Palm Valley is within the Finke Gorge National Park southwest of Alice Springs. Palm Valley has a smallish population of Red Cabbage Palms (Livistona mariae). The nearest related species is 850 kilometres away in Katherine NT. The average rainfall for Palm Valley is just 200 mm per year. Small pockets of semi-permanent spring-fed pools allow the unique flora and fauna (desert fish, shield shrimps tadpoles and frogs) to survive.

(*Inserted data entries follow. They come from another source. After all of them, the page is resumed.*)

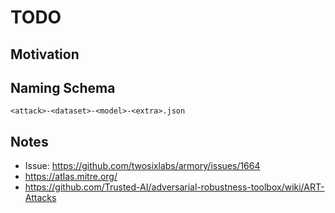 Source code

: 
# TODO

## Motivation

## Naming Schema
```
<attack>-<dataset>-<model>-<extra>.json
```


## Notes
- Issue: https://github.com/twosixlabs/armory/issues/1664
- https://atlas.mitre.org/
- https://github.com/Trusted-AI/adversarial-robustness-toolbox/wiki/ART-Attacks

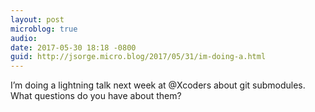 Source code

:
 ```yaml
---
layout: post
microblog: true
audio: 
date: 2017-05-30 18:18 -0800
guid: http://jsorge.micro.blog/2017/05/31/im-doing-a.html
---
```

I’m doing a lightning talk next week at @Xcoders about git submodules. What questions do you have about them?
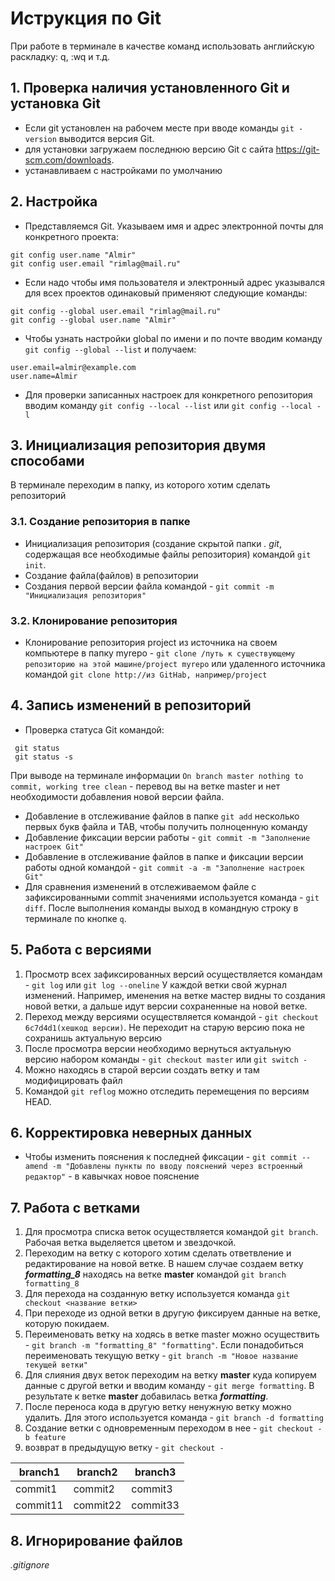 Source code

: # Иструкция по Git
При работе в терминале в качестве команд использовать английскую раскладку: q, :wq  и т.д.
## 1. Проверка наличия установленного Git и установка Git
* Если git установлен на рабочем месте при вводе команды `git -version` выводится версия Git.
* для установки загружаем последнюю версию Git с сайта https://git-scm.com/downloads.
* устанавливаем с настройками по умолчанию

## 2. Настройка
* Представляемся Git. Указываем имя и адрес электронной почты для конкретного проекта:
```
git config user.name "Almir"
git config user.email "rimlag@mail.ru"
```
* Если надо чтобы имя пользователя и электронный адрес указывался для всех проектов одинаковый применяют следующие команды:
```
git config --global user.email "rimlag@mail.ru"
git config --global user.name "Almir"
```
* Чтобы узнать настройки global по имени и по почте вводим команду `git config --global --list` и получаем:
```
user.email=almir@example.com
user.name=Almir
```
* Для проверки записанных настроек для конкретного репозитория вводим команду `git config --local --list` или `git config --local -l`


## 3. Инициализация репозитория двумя способами
В терминале переходим в папку, из которого хотим сделать репозиторий 
### 3.1. Создание репозитория в папке
* Инициализация репозитория (создание скрытой папки *. git*, содержащая все необходимые файлы репозитория) командой `git init`.
* Создание файла(файлов) в репозитории
* Создания первой версии файла командой - `git commit -m "Инициализация репозитория"`
### 3.2. Клонирование репозитория
* Клонирование репозитория project из источника на своем компьютере в папку myrepo - `git clone /путь к существующему репозиторию на этой машине/project myrepo` или удаленного источника  командой `git clone http://из GitHab, например/project`


## 4. Запись изменений в репозиторий
* Проверка статуса Git командой:
```
 git status
 git status -s
 ```
  При выводе на терминале информации `On branch master nothing to commit, working tree clean` - перевод вы на ветке master и нет необходимости добавления новой версии файла.
* Добавление в отслеживание файлов в папке `git add` несколько первых букв файла и TAB, чтобы получить полноценную команду
* Добавление фиксации версии работы - `git commit -m "Заполнение настроек Git"`
* Добавление в отслеживание файлов в папке и фиксации версии работы одной командой - `git commit -a -m "Заполнение настроек Git"`
* Для сравнения изменений в отслеживаемом файле с зафиксированными commit значениями используется команда - `git diff`. После выполнения команды выход в командную строку в терминале по кнопке `q`.

## 5. Работа с версиями
1. Просмотр всех зафиксированных версий осуществляется командам  - `git log` или `git log --oneline`
У каждой ветки свой журнал изменений. Например, именения на ветке мастер видны то создания новой ветки, а дальше идут версии сохраненные на новой ветке. 
2. Переход между версиями осуществляется командой - `git checkout 6c7d4d1(хешкод версии)`. Не переходит на старую версию пока не сохранишь актуальную версию
3. После просмотра версии необходимо вернуться актуальную версию набором команды -  `git checkout master` или `git switch -`
4. Можно находясь в старой версии создать ветку и там модифицировать файл
5. Командой `git reflog` можно отследить перемещения по версиям HEAD. 

## 6. Корректировка неверных данных
* Чтобы изменить пояснения к последней фиксации - `git commit --amend -m "Добавлены пункты по вводу пояснений через встроенный редактор"` - в кавычках новое пояснение 

## 7. Работа с ветками
1. Для просмотра списка веток осуществляется командой `git branch`. Рабочая ветка выделяется цветом и звездочкой.
2. Переходим на ветку с которого хотим сделать ответвление и редактирование на новой ветке. В нашем случае создаем ветку *__formatting_8__* находясь на ветке **master** командой `git branch formatting_8`
3. Для перехода на созданную ветку используется команда `git checkout <название ветки>`
4. При переходе из одной ветки в другую фиксируем данные на ветке, которую покидаем.
5. Переименовать ветку на ходясь в ветке master можно осуществить - `git branch -m "formatting_8" "formatting"`. Если понадобиться переименовать текущую ветку - `git branch -m "Новое название текущей ветки"`
6. Для слияния двух веток переходим на ветку **master** куда копируем данные с другой ветки и вводим команду - `git merge formatting`. В результате к ветке **master** добавилась ветка __*formatting*__.
7. После переноса кода в другую ветку ненужную ветку можно удалить. Для этого используется команда - `git branch -d formatting`
8. Создание ветки с одновременным переходом в нее - `git checkout -b feature`
9. возврат в предыдущую ветку - `git checkout - `

branch1 | branch2 | branch3
--- | --- | ---
commit1 | commit2 | commit3
commit11| commit22|commit33




## 8. Игнорирование файлов
*.gitignore*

It had been assumed that the cabbage palms were remnants of a prehistoric time when the climate supported tropical rainforest in what is now the arid inland of Australia. Genetic analysis published in 2012 determined that Livistona mariae at Palm Valley is actually the same species as Livistona rigida from samples collected near Katherine and Mount Isa, both around 1,000 kilometres (620 mi) away. It is now thought that aboriginal people brought the palms to here from Mataranka.

Mound Springs

Mound Springs occur around the Western edge of the Great Artesian Basin and represent a natural discharge of Artesian water that was captured many hundreds of kilometers away from rain falling along the Great Dividing Range and New Guinea. This article provides details. Dalhousie is an excellent example of a mound spring.